The present invention relates to a shoe having at least one base spring element, which is arranged between a heel zone of the shoe and a shaft zone supporting on the cnemial front edge and which expands during a stepping phase.
A shoe of this general type is the object of the as yet unpublished German patent application 101 07 824 2-26 of the applicant of the present invention. According thereto, the shoe is able to store the energy of the momentum that is attained when the shoe is set down in the course of a step and which can release it as efficiently as possible for repelling the foot during a subsequent stepping phase.

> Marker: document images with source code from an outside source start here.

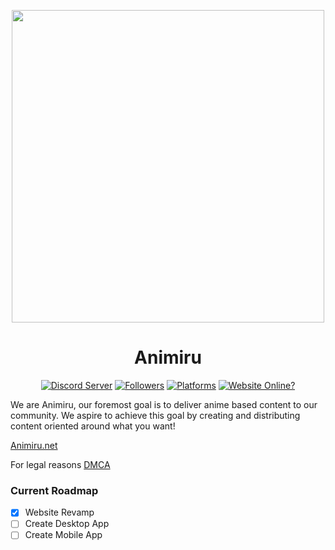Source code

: <p align="center">
  <img width="500" src="https://animiru.dev/neko.png"/>
  <h1 align="center">Animiru</h1>
  <p align="center">
    <a href="https://discord.com/invite/Vgyh3yv"><img src="https://img.shields.io/discord/752577425811964018?color=7289da&logo=discord&logoColor=white&style=for-the-badge" alt="Discord Server"/></a>
    <a href="https://github.com/Animiru/Animiru"><img src="https://img.shields.io/badge/dynamic/json?color=ff69b4&label=Followers&query=%24.followers&url=https%3A%2F%2Fapi.github.com%2Forgs%2FAnimiru?logo=github&style=for-the-badge" alt="Followers"/></a>
       <a href="https://github.com/Animiru/Animiru"><img src="https://img.shields.io/badge/Platforms-IOS%20%2F%20Android%20%2F%20Windows-blue?style=for-the-badge" alt="Platforms"/></a>
   <a href="https://animiru.net"><img src="https://img.shields.io/website?down_message=Offline&style=for-the-badge&up_message=Online&url=https%3A%2F%2Fanimiru.net" alt="Website Online?"/></a>
  </p>
  <p>We are Animiru, our foremost goal is to deliver anime based content to our community. We aspire to achieve this goal by creating and distributing content oriented around what you want!</p>
  <p><a href="https://animiru.net">Animiru.net</a></p>
</p>

For legal reasons [DMCA](https://github.com/Animiru/Animiru/blob/master-uwu/DMCA.md)

### Current Roadmap
- [x] Website Revamp
- [ ] Create Desktop App
- [ ] Create Mobile App
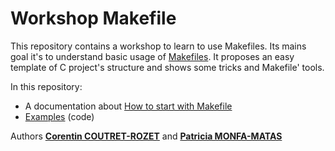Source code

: Workshop Makefile
===

This repository contains a workshop to learn to use Makefiles. Its mains goal it's to understand basic usage of [Makefiles](https://www.gnu.org/software/make/manual/make.html). It proposes an easy template of C project's structure and shows some tricks and Makefile' tools.

In this repository:
* A documentation about [How to start with Makefile](https://github.com/sheiiva/Workshop_Makefile/blob/master/documentation.pdf)
* [Examples](https://github.com/sheiiva/Workshop_Makefile/tree/master/examples) (code)


Authors [**Corentin COUTRET-ROZET**](https://github.com/sheiiva) and [**Patricia MONFA-MATAS**](https://github.com/patumm)
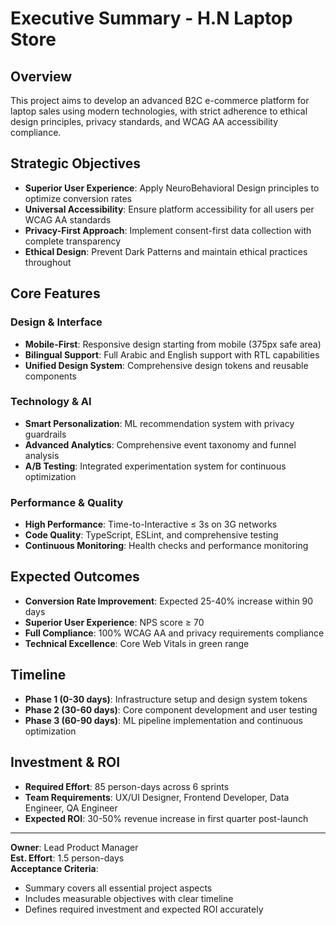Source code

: # Executive Summary - H.N Laptop Store

## Overview
This project aims to develop an advanced B2C e-commerce platform for laptop sales using modern technologies, with strict adherence to ethical design principles, privacy standards, and WCAG AA accessibility compliance.

## Strategic Objectives
- **Superior User Experience**: Apply NeuroBehavioral Design principles to optimize conversion rates
- **Universal Accessibility**: Ensure platform accessibility for all users per WCAG AA standards
- **Privacy-First Approach**: Implement consent-first data collection with complete transparency
- **Ethical Design**: Prevent Dark Patterns and maintain ethical practices throughout

## Core Features
### Design & Interface
- **Mobile-First**: Responsive design starting from mobile (375px safe area)
- **Bilingual Support**: Full Arabic and English support with RTL capabilities
- **Unified Design System**: Comprehensive design tokens and reusable components

### Technology & AI
- **Smart Personalization**: ML recommendation system with privacy guardrails
- **Advanced Analytics**: Comprehensive event taxonomy and funnel analysis
- **A/B Testing**: Integrated experimentation system for continuous optimization

### Performance & Quality
- **High Performance**: Time-to-Interactive ≤ 3s on 3G networks
- **Code Quality**: TypeScript, ESLint, and comprehensive testing
- **Continuous Monitoring**: Health checks and performance monitoring

## Expected Outcomes
- **Conversion Rate Improvement**: Expected 25-40% increase within 90 days
- **Superior User Experience**: NPS score ≥ 70
- **Full Compliance**: 100% WCAG AA and privacy requirements compliance
- **Technical Excellence**: Core Web Vitals in green range

## Timeline
- **Phase 1 (0-30 days)**: Infrastructure setup and design system tokens
- **Phase 2 (30-60 days)**: Core component development and user testing
- **Phase 3 (60-90 days)**: ML pipeline implementation and continuous optimization

## Investment & ROI
- **Required Effort**: 85 person-days across 6 sprints
- **Team Requirements**: UX/UI Designer, Frontend Developer, Data Engineer, QA Engineer
- **Expected ROI**: 30-50% revenue increase in first quarter post-launch

---
**Owner**: Lead Product Manager  
**Est. Effort**: 1.5 person-days  
**Acceptance Criteria**:
- Summary covers all essential project aspects
- Includes measurable objectives with clear timeline
- Defines required investment and expected ROI accurately
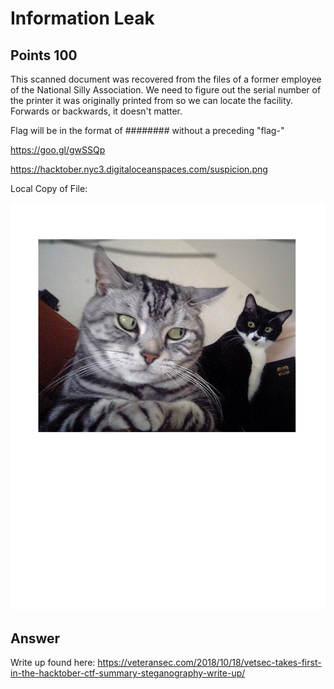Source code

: # Information Leak

## Points 100

This scanned document was recovered from the files of a former employee of the National Silly Association. We need to figure out the serial number of the printer it was originally printed from so we can locate the facility. Forwards or backwards, it doesn't matter.

Flag will be in the format of ######## without a preceding "flag-"

https://goo.gl/gwSSQp

https://hacktober.nyc3.digitaloceanspaces.com/suspicion.png

Local Copy of File:

![](files/suspicion.png)

## Answer

Write up found here: https://veteransec.com/2018/10/18/vetsec-takes-first-in-the-hacktober-ctf-summary-steganography-write-up/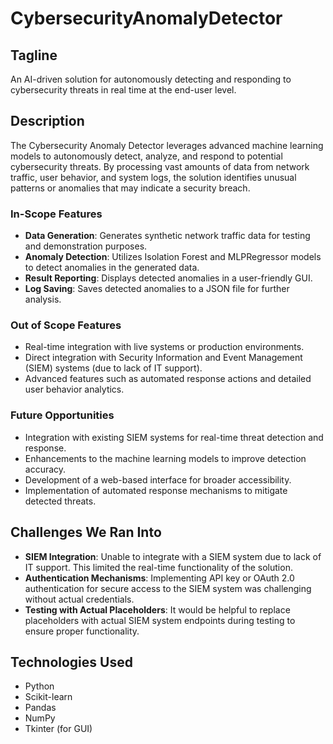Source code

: # CybersecurityAnomalyDetector


## Tagline
An AI-driven solution for autonomously detecting and responding to cybersecurity threats in real time at the end-user level.

## Description
The Cybersecurity Anomaly Detector leverages advanced machine learning models to autonomously detect, analyze, and respond to potential cybersecurity threats. By processing vast amounts of data from network traffic, user behavior, and system logs, the solution identifies unusual patterns or anomalies that may indicate a security breach.

### In-Scope Features
- **Data Generation**: Generates synthetic network traffic data for testing and demonstration purposes.
- **Anomaly Detection**: Utilizes Isolation Forest and MLPRegressor models to detect anomalies in the generated data.
- **Result Reporting**: Displays detected anomalies in a user-friendly GUI.
- **Log Saving**: Saves detected anomalies to a JSON file for further analysis.

### Out of Scope Features
- Real-time integration with live systems or production environments.
- Direct integration with Security Information and Event Management (SIEM) systems (due to lack of IT support).
- Advanced features such as automated response actions and detailed user behavior analytics.

### Future Opportunities
- Integration with existing SIEM systems for real-time threat detection and response.
- Enhancements to the machine learning models to improve detection accuracy.
- Development of a web-based interface for broader accessibility.
- Implementation of automated response mechanisms to mitigate detected threats.

## Challenges We Ran Into
- **SIEM Integration**: Unable to integrate with a SIEM system due to lack of IT support. This limited the real-time functionality of the solution.
- **Authentication Mechanisms**: Implementing API key or OAuth 2.0 authentication for secure access to the SIEM system was challenging without actual credentials.
- **Testing with Actual Placeholders**: It would be helpful to replace placeholders with actual SIEM system endpoints during testing to ensure proper functionality.

## Technologies Used
- Python
- Scikit-learn
- Pandas
- NumPy
- Tkinter (for GUI)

The object of the present invention is to further improve the aforesaid effect in a shoe of storing the energy of the momentum attained in the shoe when set down in the course of a step and again releasing it as efficiently as possible for repelling the foot during a subsequent stepping phase.
In the animal kingdom it can be observed that in large running birds—in particular in the stork species—with each step a part of the impact energy is stored in the long tendons so that with the next step it can be again returned. This economical system in nature is not restricted to the large running birds; it is merely particularly obvious in this case. It must rater be assumed, that the tendons and muscular elements of the body in the higher evolved species fulfill the task not only of developing and transmitting power but also the task of storing and returning energy.
It is well known that there is a static load transferring system in the body. In this context this is represented by the sections of the skeleton, including the articulations. In addition, our own studies have shown that there is also a dynamic power developing and load transmitting system. This involves the musculature and the tunica muscularis (fasciae) as well as the tendons, vessels and nerves.
This system, which can also transmit load like bone, has energy storage and release as its third important task.
In virtue of the bones it is not only a question of transfer of an operating force but rather in its structure it represents an element of elasticity, which also stores operating forces partially in its structure so that it can the be released.
If one considers the structure of the foot and the adjacent bones and muscle components, then the following can be established:
At the sole of the foot, impact and pressure zones can be differentiated. Accordingly, the heel represents the essential impact zone. Here upon impact, the major part of the energy is introduced into the osseous system. An artificial storage and release of the energy can occur here as is described in some of the cited patents, through resilient heel constructions. This is only minimally efficient.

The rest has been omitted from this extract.